- **What you will do**:
Quote all of the data below exactly, please.

- **Records shown**:

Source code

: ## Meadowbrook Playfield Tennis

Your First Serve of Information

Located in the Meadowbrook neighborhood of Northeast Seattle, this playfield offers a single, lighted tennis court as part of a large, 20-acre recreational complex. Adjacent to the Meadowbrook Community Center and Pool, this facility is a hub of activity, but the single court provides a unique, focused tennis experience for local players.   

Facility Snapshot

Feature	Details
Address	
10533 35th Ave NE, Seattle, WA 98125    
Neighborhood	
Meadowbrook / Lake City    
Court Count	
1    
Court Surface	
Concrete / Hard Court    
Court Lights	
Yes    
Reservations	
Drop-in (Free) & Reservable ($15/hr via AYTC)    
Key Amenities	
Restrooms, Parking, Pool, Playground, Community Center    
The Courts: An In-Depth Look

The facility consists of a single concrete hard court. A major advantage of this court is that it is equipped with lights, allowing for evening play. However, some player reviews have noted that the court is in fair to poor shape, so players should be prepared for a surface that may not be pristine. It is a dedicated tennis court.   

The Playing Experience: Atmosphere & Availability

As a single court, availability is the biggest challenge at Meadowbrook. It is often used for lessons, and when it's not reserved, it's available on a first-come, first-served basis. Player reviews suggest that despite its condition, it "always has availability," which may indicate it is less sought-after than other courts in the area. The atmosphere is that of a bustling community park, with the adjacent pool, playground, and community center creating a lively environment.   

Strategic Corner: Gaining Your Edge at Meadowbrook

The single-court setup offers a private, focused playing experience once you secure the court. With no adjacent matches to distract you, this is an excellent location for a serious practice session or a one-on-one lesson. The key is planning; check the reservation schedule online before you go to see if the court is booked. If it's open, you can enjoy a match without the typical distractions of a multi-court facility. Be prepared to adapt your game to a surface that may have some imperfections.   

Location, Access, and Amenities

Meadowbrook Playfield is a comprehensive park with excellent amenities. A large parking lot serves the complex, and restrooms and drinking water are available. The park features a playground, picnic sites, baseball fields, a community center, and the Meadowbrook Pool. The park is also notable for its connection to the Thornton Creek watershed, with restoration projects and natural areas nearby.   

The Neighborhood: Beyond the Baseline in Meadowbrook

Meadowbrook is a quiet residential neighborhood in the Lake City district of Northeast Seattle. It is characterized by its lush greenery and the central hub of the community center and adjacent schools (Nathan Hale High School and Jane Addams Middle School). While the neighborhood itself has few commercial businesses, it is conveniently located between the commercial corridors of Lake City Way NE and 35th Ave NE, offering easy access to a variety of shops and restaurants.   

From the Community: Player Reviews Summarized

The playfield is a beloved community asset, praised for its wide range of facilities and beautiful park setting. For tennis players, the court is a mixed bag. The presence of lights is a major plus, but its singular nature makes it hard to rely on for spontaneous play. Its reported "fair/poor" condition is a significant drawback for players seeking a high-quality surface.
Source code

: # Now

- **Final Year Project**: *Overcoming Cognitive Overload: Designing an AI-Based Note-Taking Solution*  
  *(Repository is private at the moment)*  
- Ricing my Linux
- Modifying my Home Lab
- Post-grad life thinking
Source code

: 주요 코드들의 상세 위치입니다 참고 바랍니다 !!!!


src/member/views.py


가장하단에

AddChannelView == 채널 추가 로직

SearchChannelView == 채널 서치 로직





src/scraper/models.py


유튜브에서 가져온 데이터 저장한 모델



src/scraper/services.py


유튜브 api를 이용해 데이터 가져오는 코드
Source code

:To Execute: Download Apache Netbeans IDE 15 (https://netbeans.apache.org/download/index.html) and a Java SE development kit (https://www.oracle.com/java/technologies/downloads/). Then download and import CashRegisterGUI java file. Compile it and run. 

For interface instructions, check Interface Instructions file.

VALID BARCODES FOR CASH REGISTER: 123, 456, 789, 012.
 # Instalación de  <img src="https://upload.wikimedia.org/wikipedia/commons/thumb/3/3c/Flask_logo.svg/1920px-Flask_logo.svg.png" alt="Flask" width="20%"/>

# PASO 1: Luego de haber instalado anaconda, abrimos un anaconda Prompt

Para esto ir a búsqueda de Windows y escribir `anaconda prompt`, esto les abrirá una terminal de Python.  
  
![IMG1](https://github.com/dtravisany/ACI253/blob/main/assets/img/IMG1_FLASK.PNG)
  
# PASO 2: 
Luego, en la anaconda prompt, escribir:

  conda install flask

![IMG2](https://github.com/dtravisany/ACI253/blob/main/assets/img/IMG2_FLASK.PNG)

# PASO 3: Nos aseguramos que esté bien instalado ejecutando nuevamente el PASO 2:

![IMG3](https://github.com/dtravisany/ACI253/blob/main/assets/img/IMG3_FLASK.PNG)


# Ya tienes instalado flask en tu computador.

- **Solution to this task**:
Source code

: ## Meadowbrook Playfield Tennis

Your First Serve of Information

Located in the Meadowbrook neighborhood of Northeast Seattle, this playfield offers a single, lighted tennis court as part of a large, 20-acre recreational complex. Adjacent to the Meadowbrook Community Center and Pool, this facility is a hub of activity, but the single court provides a unique, focused tennis experience for local players.   

Facility Snapshot

Feature	Details
Address	
10533 35th Ave NE, Seattle, WA 98125    
Neighborhood	
Meadowbrook / Lake City    
Court Count	
1    
Court Surface	
Concrete / Hard Court    
Court Lights	
Yes    
Reservations	
Drop-in (Free) & Reservable ($15/hr via AYTC)    
Key Amenities	
Restrooms, Parking, Pool, Playground, Community Center    
The Courts: An In-Depth Look

The facility consists of a single concrete hard court. A major advantage of this court is that it is equipped with lights, allowing for evening play. However, some player reviews have noted that the court is in fair to poor shape, so players should be prepared for a surface that may not be pristine. It is a dedicated tennis court.   

The Playing Experience: Atmosphere & Availability

As a single court, availability is the biggest challenge at Meadowbrook. It is often used for lessons, and when it's not reserved, it's available on a first-come, first-served basis. Player reviews suggest that despite its condition, it "always has availability," which may indicate it is less sought-after than other courts in the area. The atmosphere is that of a bustling community park, with the adjacent pool, playground, and community center creating a lively environment.   

Strategic Corner: Gaining Your Edge at Meadowbrook

The single-court setup offers a private, focused playing experience once you secure the court. With no adjacent matches to distract you, this is an excellent location for a serious practice session or a one-on-one lesson. The key is planning; check the reservation schedule online before you go to see if the court is booked. If it's open, you can enjoy a match without the typical distractions of a multi-court facility. Be prepared to adapt your game to a surface that may have some imperfections.   

Location, Access, and Amenities

Meadowbrook Playfield is a comprehensive park with excellent amenities. A large parking lot serves the complex, and restrooms and drinking water are available. The park features a playground, picnic sites, baseball fields, a community center, and the Meadowbrook Pool. The park is also notable for its connection to the Thornton Creek watershed, with restoration projects and natural areas nearby.   

The Neighborhood: Beyond the Baseline in Meadowbrook

Meadowbrook is a quiet residential neighborhood in the Lake City district of Northeast Seattle. It is characterized by its lush greenery and the central hub of the community center and adjacent schools (Nathan Hale High School and Jane Addams Middle School). While the neighborhood itself has few commercial businesses, it is conveniently located between the commercial corridors of Lake City Way NE and 35th Ave NE, offering easy access to a variety of shops and restaurants.   

From the Community: Player Reviews Summarized

The playfield is a beloved community asset, praised for its wide range of facilities and beautiful park setting. For tennis players, the court is a mixed bag. The presence of lights is a major plus, but its singular nature makes it hard to rely on for spontaneous play. Its reported "fair/poor" condition is a significant drawback for players seeking a high-quality surface.
Source code

: # Now

- **Final Year Project**: *Overcoming Cognitive Overload: Designing an AI-Based Note-Taking Solution*  
  *(Repository is private at the moment)*  
- Ricing my Linux
- Modifying my Home Lab
- Post-grad life thinking
Source code

: 주요 코드들의 상세 위치입니다 참고 바랍니다 !!!!


src/member/views.py


가장하단에

AddChannelView == 채널 추가 로직

SearchChannelView == 채널 서치 로직





src/scraper/models.py


유튜브에서 가져온 데이터 저장한 모델



src/scraper/services.py


유튜브 api를 이용해 데이터 가져오는 코드
Source code

:To Execute: Download Apache Netbeans IDE 15 (https://netbeans.apache.org/download/index.html) and a Java SE development kit (https://www.oracle.com/java/technologies/downloads/). Then download and import CashRegisterGUI java file. Compile it and run. 

For interface instructions, check Interface Instructions file.

VALID BARCODES FOR CASH REGISTER: 123, 456, 789, 012.
 # Instalación de  <img src="https://upload.wikimedia.org/wikipedia/commons/thumb/3/3c/Flask_logo.svg/1920px-Flask_logo.svg.png" alt="Flask" width="20%"/>

# PASO 1: Luego de haber instalado anaconda, abrimos un anaconda Prompt

Para esto ir a búsqueda de Windows y escribir `anaconda prompt`, esto les abrirá una terminal de Python.  
  
![IMG1](https://github.com/dtravisany/ACI253/blob/main/assets/img/IMG1_FLASK.PNG)
  
# PASO 2: 
Luego, en la anaconda prompt, escribir:

  conda install flask

![IMG2](https://github.com/dtravisany/ACI253/blob/main/assets/img/IMG2_FLASK.PNG)

# PASO 3: Nos aseguramos que esté bien instalado ejecutando nuevamente el PASO 2:

![IMG3](https://github.com/dtravisany/ACI253/blob/main/assets/img/IMG3_FLASK.PNG)


# Ya tienes instalado flask en tu computador.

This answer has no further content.